What to Expect at a Probation Revocation Hearing
Provided by HG.org
It is when a person violates his or her parole either grossly or repeatedly that his or her probation will face revocation and he or she may return to prison, jail or severe consequences. During the process, it is important to know what to expect and what will happen based on similar incidents in the same state or city by contacting legal counsel.
The actions of the person on parole may lead to a hearing where he or she may lose the access to the outside. Then, he or she may resume time in prison or jail. This highly depends on the severity of the infraction, the circumstances of his or her original arrest and what steps the probation officer already took to keep the revocation hearing from occurring. When the person on probation has a good relationship with the officer, he or she may receive a warning first. However, a negative relationship where there is antagonization, the officer may have little faith in the individual or may feel the probation member should suffer
The Violation of Probation
When the person that has succeeded in leaving prison or jail is under a term of probation, there are often conditions set for this period. Most probation requires staying in the same state unless the probation officer permits him or her to travel. Other conditions generally include the lack of committing any crime at all. Violations frequently occur when the probation member commits a crime and is caught by law enforcement or his or her probation officer. This could lead to part of his or her jail or prison sentence to initiate again. However, any infraction of the law could end in these circumstances.

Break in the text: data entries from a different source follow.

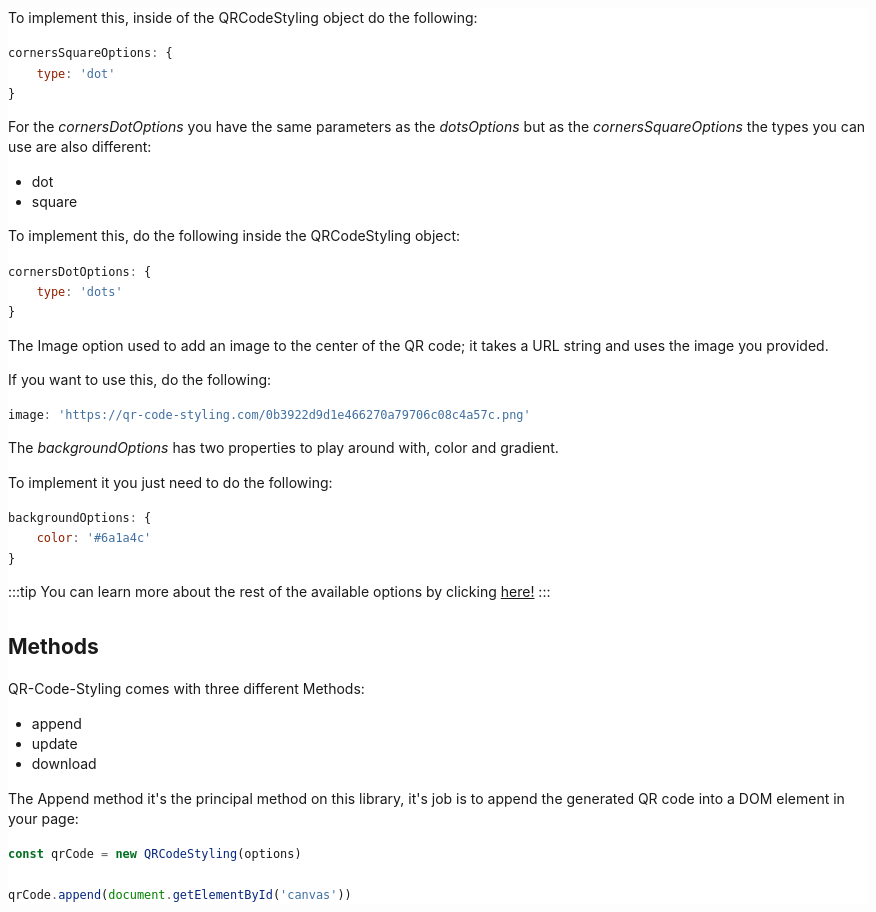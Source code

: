 To implement this, inside of the QRCodeStyling object do the following:

```javascript
cornersSquareOptions: {
	type: 'dot'
}
```

For the _cornersDotOptions_ you have the same parameters as the _dotsOptions_ but as the _cornersSquareOptions_ the types you can use are also different:

- dot
- square

To implement this, do the following inside the QRCodeStyling object:

```javascript
cornersDotOptions: {
	type: 'dots'
}
```

The Image option used to add an image to the center of the QR code; it takes a URL string and uses the image you provided.

If you want to use this, do the following:

```javascript
image: 'https://qr-code-styling.com/0b3922d9d1e466270a79706c08c4a57c.png'
```

The _backgroundOptions_ has two properties to play around with, color and gradient.

To implement it you just need to do the following:

```javascript
backgroundOptions: {
	color: '#6a1a4c'
}
```

:::tip
You can learn more about the rest of the available options by clicking [here!](../options/#object-options)
:::

## Methods

QR-Code-Styling comes with three different Methods:

- append
- update
- download

The Append method it's the principal method on this library, it's job is to append the generated QR code into a DOM element in your page:

```javascript
const qrCode = new QRCodeStyling(options)

qrCode.append(document.getElementById('canvas'))
```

The Probation Revocation Hearing
Violations of probation usually lead to certain consequences based on the specific circumstances, but if the probation revocation hearing occurs, it is because the violation is severe enough. The court will conduct the hearing with the violator as the defendant. From a new infraction that violated the law, the individual will need to wait until that matter clears with any additional convictions or sentencing imposed before the hearing takes place. However, if he or she violated probation in another manner, the hearing will occur when the courts deem it most practical. The defendant will generally receive a written notification that details the time and place where the hearing will occur and why.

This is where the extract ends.